Only the lines holding the string "Public" are needed; copy each of them from the data.

(Provided data):
============================================================

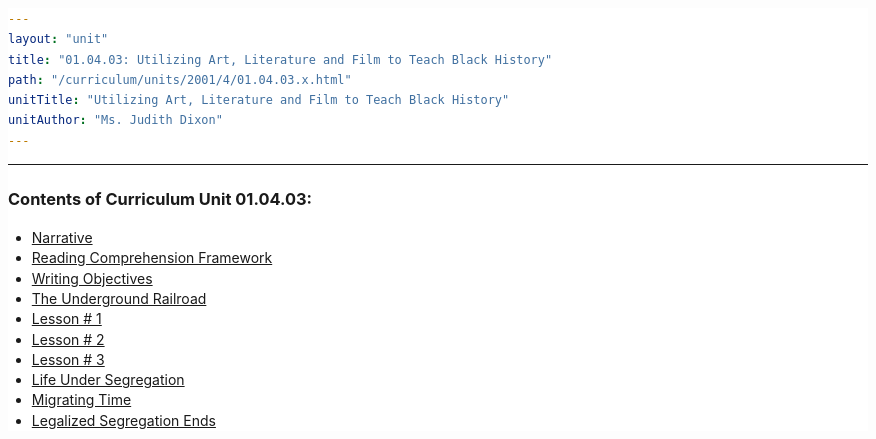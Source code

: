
 ```yaml
---
layout: "unit"
title: "01.04.03: Utilizing Art, Literature and Film to Teach Black History"
path: "/curriculum/units/2001/4/01.04.03.x.html"
unitTitle: "Utilizing Art, Literature and Film to Teach Black History"
unitAuthor: "Ms. Judith Dixon"
---
```

<body>
<hr/>
 <h3>
  Contents of Curriculum Unit 01.04.03:
 </h3>
 <ul>
  <a href="#a">
   <li>
    Narrative
   </li>
  </a>
  <a href="#b">
   <li>
    Reading Comprehension Framework
   </li>
  </a>
  <a href="#c">
   <li>
    Writing Objectives
   </li>
  </a>
  <a href="#d">
   <li>
    The Underground Railroad
   </li>
  </a>
  <a href="#e">
   <li>
    Lesson # 1
   </li>
  </a>
  <a href="#f">
   <li>
    Lesson # 2
   </li>
  </a>
  <a href="#g">
   <li>
    Lesson # 3
   </li>
  </a>
  <a href="#h">
   <li>
    Life Under Segregation
   </li>
  </a>
  <a href="#i">
   <li>
    Migrating Time
   </li>
  </a>
  <a href="#j">
   <li>
    Legalized Segregation Ends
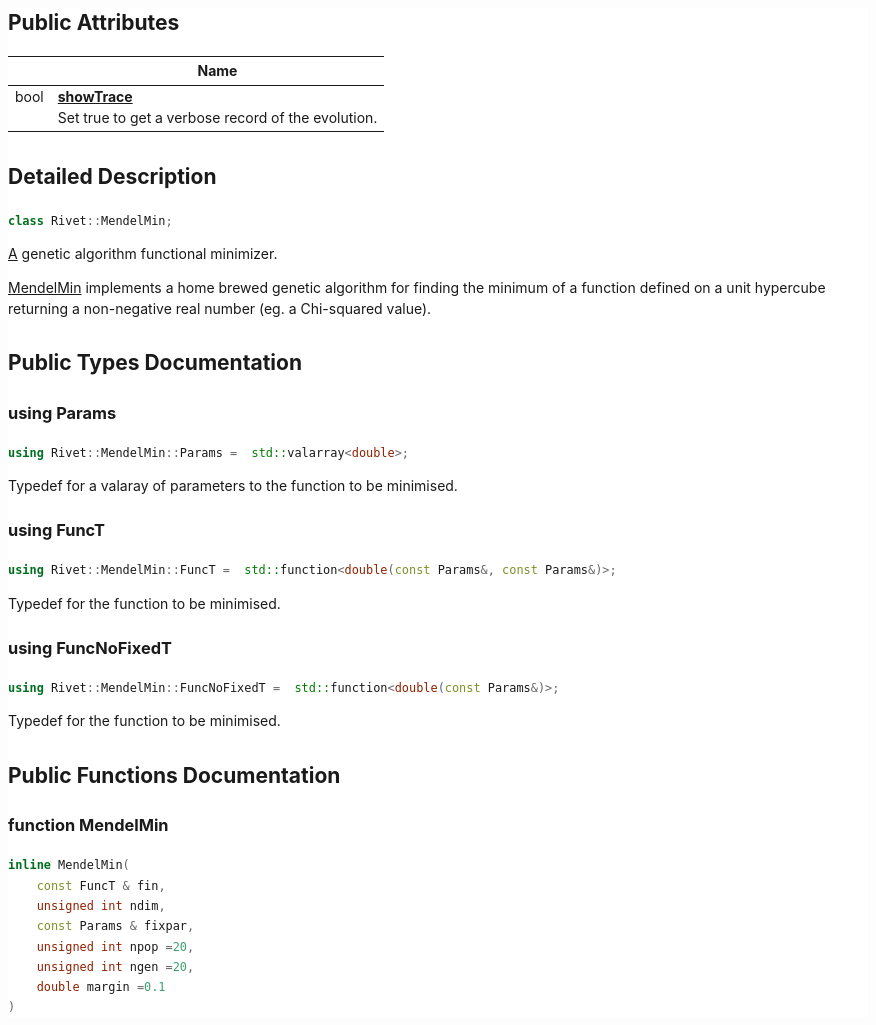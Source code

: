 ## Public Attributes

|                | Name           |
| -------------- | -------------- |
| bool | **[showTrace](http://example.org/classes/classrivet_1_1mendelmin/#variable-showtrace)** <br>Set true to get a verbose record of the evolution.  |

## Detailed Description

```cpp
class Rivet::MendelMin;
```

<a href="http://example.org/classes/classrivet_1_1a/">A</a> genetic algorithm functional minimizer. 

<a href="http://example.org/classes/classrivet_1_1mendelmin/">MendelMin</a> implements a home brewed genetic algorithm for finding the minimum of a function defined on a unit hypercube returning a non-negative real number (eg. a Chi-squared value). 

## Public Types Documentation

### using Params

```cpp
using Rivet::MendelMin::Params =  std::valarray<double>;
```

Typedef for a valaray of parameters to the function to be minimised. 

### using FuncT

```cpp
using Rivet::MendelMin::FuncT =  std::function<double(const Params&, const Params&)>;
```

Typedef for the function to be minimised. 

### using FuncNoFixedT

```cpp
using Rivet::MendelMin::FuncNoFixedT =  std::function<double(const Params&)>;
```

Typedef for the function to be minimised. 

## Public Functions Documentation

### function MendelMin

```cpp
inline MendelMin(
    const FuncT & fin,
    unsigned int ndim,
    const Params & fixpar,
    unsigned int npop =20,
    unsigned int ngen =20,
    double margin =0.1
)
```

============================================================

(Output below):
: ## Public Attributes
## Public Types Documentation
## Public Functions Documentation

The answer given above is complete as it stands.